À partir du moment où une entreprise collecte et traite des données à caractère personnel sur un citoyen européen, elle est soumise au RGPD, qu’elle gère des documents papier ou dématérialisés. Finalement, la dématérialisation des documents et plus précisément des documents salariés ne change pas grand-chose face aux obligations RGPD des entreprises, puisque le traitement se fait de la même façon : consentement généralement non obligatoire, données récoltées proportionnelles à leur utilité pour l’entreprise, durées de conservation similaire.
La seule chose qui change réellement en matière de dématérialisation, c’est le format utilisé et donc la conservation des documents dans des conditions permettant de garantir leur intégrité. L’intégrité consiste à pouvoir vérifier que les informations contenues dans le document n’ont pas été modifiées ou ne se sont pas détériorées (notamment par l’usage d’un format de fichier devenu obsolète). Il faut donc utiliser un format permettant de garantir la pérennité du document à travers les évolutions technologiques, afin de pouvoir le conserver aussi longtemps que les durées de conservation le nécessitent. En général, le format le plus utilisé est le PDF (ou PDFA dans sa version la plus sécurisée), car il s’agit d’un format pérenne et non modifiable. Dans le meilleur des cas, le document peut également être archivé auprès d’un organisme dédié à l’archivage pour garantir son intégrité pendant toute la durée nécessaire, gage de sécurité supplémentaire. Il n’y a donc aucune raison pour que le RGPD soit un frein au développement de la dématérialisation de document.

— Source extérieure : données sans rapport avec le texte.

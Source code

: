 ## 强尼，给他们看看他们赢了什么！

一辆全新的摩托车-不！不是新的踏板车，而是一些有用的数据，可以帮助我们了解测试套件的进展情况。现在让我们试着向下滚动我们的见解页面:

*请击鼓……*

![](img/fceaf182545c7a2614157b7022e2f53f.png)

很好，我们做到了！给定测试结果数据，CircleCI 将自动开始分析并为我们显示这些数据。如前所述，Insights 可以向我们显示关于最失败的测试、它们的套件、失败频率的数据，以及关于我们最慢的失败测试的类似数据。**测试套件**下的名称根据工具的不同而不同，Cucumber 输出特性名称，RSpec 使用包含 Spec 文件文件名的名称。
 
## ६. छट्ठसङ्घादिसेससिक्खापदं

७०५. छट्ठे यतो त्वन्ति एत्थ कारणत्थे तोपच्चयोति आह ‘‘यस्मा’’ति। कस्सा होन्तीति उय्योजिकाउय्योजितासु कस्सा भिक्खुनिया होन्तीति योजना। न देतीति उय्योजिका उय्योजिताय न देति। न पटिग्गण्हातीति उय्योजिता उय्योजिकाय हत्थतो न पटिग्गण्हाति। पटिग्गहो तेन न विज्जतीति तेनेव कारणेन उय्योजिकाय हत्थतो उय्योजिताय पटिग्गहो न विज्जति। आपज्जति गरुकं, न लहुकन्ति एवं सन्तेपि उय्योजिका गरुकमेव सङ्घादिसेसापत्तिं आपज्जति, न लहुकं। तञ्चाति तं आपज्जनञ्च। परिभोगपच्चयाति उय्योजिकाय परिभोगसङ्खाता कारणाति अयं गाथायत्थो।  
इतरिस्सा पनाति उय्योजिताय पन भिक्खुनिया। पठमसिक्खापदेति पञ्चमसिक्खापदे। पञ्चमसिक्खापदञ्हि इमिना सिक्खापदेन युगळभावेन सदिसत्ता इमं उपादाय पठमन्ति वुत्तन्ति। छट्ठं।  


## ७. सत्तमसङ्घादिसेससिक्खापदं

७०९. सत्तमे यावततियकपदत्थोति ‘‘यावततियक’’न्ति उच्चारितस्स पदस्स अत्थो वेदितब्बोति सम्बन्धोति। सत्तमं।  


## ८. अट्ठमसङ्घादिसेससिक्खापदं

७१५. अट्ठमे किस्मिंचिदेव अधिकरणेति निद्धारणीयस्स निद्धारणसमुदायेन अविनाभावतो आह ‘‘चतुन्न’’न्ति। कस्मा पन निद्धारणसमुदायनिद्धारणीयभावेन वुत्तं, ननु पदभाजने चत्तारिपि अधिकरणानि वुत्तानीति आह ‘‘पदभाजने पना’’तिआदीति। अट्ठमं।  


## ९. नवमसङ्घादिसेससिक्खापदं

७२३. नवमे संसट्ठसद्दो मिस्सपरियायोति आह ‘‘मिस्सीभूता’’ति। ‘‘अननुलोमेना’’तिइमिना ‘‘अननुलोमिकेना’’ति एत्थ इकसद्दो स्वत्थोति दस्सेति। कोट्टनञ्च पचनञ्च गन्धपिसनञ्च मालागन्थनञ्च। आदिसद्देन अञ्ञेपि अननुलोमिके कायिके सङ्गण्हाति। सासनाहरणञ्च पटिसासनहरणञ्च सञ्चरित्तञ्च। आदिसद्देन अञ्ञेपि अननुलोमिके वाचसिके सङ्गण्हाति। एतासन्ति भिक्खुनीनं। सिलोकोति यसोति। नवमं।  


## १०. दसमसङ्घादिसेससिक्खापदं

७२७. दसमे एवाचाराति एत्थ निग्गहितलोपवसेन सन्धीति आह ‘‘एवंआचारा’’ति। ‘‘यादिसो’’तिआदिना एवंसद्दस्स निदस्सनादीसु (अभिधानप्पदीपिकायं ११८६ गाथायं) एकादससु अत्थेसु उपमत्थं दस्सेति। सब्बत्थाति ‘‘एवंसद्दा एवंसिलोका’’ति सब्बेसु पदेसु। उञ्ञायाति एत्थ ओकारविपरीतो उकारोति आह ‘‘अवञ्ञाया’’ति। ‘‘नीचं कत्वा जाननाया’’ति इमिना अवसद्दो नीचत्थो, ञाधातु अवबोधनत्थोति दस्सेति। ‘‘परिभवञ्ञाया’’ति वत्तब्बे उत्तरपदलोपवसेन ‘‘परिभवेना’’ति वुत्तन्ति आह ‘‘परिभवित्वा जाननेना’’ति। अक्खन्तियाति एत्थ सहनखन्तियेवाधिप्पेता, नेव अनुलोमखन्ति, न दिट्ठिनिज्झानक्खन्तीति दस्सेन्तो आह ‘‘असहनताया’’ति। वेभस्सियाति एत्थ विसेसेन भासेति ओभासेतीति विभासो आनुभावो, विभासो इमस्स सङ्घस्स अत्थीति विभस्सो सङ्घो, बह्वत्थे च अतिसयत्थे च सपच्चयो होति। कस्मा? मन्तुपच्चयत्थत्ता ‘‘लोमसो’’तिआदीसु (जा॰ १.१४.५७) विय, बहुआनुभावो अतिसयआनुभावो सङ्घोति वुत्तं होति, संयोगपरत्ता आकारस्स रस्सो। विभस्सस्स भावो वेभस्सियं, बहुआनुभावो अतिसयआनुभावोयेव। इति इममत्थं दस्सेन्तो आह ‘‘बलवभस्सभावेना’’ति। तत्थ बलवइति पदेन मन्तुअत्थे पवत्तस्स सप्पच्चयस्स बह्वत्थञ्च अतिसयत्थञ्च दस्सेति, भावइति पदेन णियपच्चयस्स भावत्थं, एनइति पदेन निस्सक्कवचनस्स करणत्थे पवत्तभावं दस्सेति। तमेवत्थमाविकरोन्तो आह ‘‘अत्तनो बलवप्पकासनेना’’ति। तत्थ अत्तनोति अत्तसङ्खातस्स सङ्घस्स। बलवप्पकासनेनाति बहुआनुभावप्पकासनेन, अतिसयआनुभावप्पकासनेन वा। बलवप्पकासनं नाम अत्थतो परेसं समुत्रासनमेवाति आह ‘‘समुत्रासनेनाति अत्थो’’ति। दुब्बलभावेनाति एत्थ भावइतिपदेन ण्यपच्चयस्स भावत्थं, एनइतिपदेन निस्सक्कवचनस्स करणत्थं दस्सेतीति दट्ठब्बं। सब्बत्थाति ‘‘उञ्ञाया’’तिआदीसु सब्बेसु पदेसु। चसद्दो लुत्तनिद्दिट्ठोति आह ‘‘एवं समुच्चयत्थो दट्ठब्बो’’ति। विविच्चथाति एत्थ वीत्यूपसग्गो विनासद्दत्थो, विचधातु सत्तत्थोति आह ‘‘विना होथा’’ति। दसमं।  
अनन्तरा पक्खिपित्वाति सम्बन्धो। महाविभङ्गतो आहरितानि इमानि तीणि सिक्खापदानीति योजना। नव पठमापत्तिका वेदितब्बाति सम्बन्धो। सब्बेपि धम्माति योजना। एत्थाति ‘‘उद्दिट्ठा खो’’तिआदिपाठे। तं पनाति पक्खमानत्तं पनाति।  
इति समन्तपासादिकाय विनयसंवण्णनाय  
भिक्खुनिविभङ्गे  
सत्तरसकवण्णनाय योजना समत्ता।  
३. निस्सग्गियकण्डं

Au-delà du RGPD, il ne faut pas oublier que les règles en matière de protection des données personnelles évoluent régulièrement car il s’agit d’un monde en perpétuel mouvement. L’invalidation du Privacy Shield du 16 juillet 2020 a de nouveau bousculé les normes en la matière, en considérant que les Etats-Unis n’accordaient pas une protection suffisante concernant les données personnelles des citoyens européens. Jusque-là, le Privacy Shield faisait office de « bouclier » RGPD en reprenant certaines de ses mesures protectrices tout en en oubliant d’autres, ce qui ne semble plus suffisant pour la Cour de Justice de l’Union Européenne désormais. Les transferts de données hors UE sont donc menacés (et ce n’est pas la première fois que cet accord est remis en question !) et les nombreux sites à héberger des données de citoyens européens sur des serveurs américains sont désormais en difficulté car ils n’ont, à l’heure actuelle, plus le droit de stocker leurs données sur ces serveurs.
Ces nouvelles exigences et demandes de l’État vont créer de nouveaux marchés ainsi que de nouvelles compétences qui seront capables de venir en aide aux entreprises et aux utilisateurs. La présence de la CNIL sera là dans le but de rassurer les sociétés lors de la mise en place du règlement. Il sera aussi possible pour ces dernières de s’appuyer sur les “bonnes pratiques” déjà mises en place dans les groupes s’occupant de données sensibles.
Cet article ne renseigne pas toutes les informations sur le RGPD et nous vous invitons à vous renseigner en fonction des caractéristiques de votre entreprise afin de compléter ce que vous avez pu apprendre ici avant l’application de cette loi.